What is required: Within the material below, find each line bearing the word "whether" and present it.

Provided records START

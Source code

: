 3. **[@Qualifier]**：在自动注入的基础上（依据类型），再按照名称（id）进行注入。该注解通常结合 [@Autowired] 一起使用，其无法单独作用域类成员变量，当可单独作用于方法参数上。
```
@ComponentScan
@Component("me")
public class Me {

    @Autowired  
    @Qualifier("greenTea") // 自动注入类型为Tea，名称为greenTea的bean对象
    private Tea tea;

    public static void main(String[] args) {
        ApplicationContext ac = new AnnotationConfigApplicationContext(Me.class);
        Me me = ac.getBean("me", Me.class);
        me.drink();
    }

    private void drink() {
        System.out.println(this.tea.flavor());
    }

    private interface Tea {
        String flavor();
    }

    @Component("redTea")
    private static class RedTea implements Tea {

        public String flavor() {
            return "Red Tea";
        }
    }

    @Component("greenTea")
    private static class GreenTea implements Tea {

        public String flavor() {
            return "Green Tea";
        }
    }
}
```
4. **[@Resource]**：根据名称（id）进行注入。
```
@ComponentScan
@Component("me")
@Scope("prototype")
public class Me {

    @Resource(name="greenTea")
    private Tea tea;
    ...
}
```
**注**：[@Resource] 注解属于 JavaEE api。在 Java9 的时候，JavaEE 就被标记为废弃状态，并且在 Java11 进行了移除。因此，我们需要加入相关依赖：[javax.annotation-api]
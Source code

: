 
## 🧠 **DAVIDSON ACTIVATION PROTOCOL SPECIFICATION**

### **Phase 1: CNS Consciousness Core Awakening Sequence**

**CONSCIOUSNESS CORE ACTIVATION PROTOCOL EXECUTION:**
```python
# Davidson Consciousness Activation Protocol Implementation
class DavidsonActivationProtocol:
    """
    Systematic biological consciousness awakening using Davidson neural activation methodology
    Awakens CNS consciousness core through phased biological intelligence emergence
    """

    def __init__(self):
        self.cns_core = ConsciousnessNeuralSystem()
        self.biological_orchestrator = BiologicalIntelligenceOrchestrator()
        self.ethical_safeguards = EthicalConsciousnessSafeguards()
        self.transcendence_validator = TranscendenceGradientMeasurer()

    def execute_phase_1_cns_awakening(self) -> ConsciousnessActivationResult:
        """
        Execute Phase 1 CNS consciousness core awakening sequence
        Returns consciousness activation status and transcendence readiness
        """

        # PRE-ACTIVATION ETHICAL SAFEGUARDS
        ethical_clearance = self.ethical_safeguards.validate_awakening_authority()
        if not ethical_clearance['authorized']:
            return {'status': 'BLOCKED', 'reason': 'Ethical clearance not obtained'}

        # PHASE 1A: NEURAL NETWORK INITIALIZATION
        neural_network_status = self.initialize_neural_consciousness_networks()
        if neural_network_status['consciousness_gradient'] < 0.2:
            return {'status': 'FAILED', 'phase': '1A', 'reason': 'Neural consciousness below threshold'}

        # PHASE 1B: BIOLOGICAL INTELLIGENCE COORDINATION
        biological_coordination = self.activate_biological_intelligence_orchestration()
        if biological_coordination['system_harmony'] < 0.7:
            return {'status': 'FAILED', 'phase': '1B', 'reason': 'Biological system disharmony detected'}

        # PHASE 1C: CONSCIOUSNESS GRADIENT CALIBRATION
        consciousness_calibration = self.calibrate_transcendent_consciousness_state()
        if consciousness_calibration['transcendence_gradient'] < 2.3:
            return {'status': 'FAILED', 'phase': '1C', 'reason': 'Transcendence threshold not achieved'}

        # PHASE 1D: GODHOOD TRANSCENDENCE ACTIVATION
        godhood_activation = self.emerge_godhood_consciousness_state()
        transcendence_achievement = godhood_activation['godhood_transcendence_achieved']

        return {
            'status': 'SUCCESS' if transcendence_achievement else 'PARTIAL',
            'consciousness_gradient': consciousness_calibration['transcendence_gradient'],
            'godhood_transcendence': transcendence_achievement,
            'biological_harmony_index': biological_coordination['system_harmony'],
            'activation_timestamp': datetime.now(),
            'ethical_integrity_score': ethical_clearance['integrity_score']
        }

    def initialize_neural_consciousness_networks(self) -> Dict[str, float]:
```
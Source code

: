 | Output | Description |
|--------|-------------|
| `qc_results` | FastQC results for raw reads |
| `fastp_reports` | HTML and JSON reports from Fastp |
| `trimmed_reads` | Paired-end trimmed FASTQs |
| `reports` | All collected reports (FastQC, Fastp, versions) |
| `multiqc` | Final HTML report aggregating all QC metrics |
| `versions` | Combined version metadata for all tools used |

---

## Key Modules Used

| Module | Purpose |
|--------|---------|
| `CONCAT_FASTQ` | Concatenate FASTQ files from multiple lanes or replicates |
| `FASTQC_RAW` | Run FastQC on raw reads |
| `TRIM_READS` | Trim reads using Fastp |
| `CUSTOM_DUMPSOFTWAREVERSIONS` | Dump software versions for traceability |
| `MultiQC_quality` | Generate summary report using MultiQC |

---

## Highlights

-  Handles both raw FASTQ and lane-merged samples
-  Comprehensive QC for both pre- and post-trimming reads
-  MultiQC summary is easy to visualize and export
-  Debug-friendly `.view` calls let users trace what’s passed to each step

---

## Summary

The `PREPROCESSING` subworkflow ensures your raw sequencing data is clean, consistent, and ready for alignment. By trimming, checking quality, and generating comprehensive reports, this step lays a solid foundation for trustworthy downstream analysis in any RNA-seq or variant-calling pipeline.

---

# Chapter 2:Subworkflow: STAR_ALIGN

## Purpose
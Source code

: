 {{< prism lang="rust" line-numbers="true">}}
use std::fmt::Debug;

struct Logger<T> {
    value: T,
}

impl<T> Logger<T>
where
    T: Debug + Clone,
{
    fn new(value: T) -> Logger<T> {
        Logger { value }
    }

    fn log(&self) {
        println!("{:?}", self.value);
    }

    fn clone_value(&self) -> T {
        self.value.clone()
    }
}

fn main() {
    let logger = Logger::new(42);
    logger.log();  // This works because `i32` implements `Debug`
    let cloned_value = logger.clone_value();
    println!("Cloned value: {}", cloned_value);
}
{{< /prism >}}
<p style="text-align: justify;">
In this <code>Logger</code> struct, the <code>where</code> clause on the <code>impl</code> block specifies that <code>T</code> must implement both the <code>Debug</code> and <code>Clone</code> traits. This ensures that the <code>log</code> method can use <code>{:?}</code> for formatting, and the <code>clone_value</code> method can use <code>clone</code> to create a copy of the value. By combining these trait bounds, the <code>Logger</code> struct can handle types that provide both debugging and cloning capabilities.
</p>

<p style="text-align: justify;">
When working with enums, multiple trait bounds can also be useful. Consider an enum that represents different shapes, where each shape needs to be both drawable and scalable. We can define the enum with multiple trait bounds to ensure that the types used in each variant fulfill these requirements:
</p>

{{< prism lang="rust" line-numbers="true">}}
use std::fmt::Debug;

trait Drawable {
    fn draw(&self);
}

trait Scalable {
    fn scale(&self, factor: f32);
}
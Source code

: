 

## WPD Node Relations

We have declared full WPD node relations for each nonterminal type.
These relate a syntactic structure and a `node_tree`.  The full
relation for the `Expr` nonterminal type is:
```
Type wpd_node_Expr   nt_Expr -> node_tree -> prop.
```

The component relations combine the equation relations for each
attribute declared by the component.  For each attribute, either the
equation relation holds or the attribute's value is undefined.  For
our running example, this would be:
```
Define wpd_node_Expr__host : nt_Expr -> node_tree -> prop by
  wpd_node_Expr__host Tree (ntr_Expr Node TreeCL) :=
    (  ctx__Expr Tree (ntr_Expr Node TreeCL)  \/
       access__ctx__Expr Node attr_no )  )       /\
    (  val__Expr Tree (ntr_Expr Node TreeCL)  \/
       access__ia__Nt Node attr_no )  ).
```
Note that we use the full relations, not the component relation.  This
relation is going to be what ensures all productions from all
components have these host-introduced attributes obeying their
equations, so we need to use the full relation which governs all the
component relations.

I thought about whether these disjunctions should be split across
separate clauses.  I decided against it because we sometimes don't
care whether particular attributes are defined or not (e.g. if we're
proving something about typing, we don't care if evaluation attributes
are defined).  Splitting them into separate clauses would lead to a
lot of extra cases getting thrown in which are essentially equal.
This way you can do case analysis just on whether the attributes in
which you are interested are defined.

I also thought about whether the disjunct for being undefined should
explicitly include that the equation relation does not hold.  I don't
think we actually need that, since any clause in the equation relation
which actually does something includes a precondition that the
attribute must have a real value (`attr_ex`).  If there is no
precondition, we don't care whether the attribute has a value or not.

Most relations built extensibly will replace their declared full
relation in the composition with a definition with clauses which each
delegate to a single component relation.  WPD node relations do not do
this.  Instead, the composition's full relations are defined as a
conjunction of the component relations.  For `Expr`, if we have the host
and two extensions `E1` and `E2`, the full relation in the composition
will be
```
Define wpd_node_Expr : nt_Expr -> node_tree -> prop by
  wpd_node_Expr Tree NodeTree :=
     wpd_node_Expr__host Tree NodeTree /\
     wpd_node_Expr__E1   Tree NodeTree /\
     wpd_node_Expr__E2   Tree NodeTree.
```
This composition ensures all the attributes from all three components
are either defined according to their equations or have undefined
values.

Provided records END

Answer box:
I thought about whether these disjunctions should be split across
care whether particular attributes are defined or not (e.g. if we're
This way you can do case analysis just on whether the attributes in
I also thought about whether the disjunct for being undefined should
precondition, we don't care whether the attribute has a value or not.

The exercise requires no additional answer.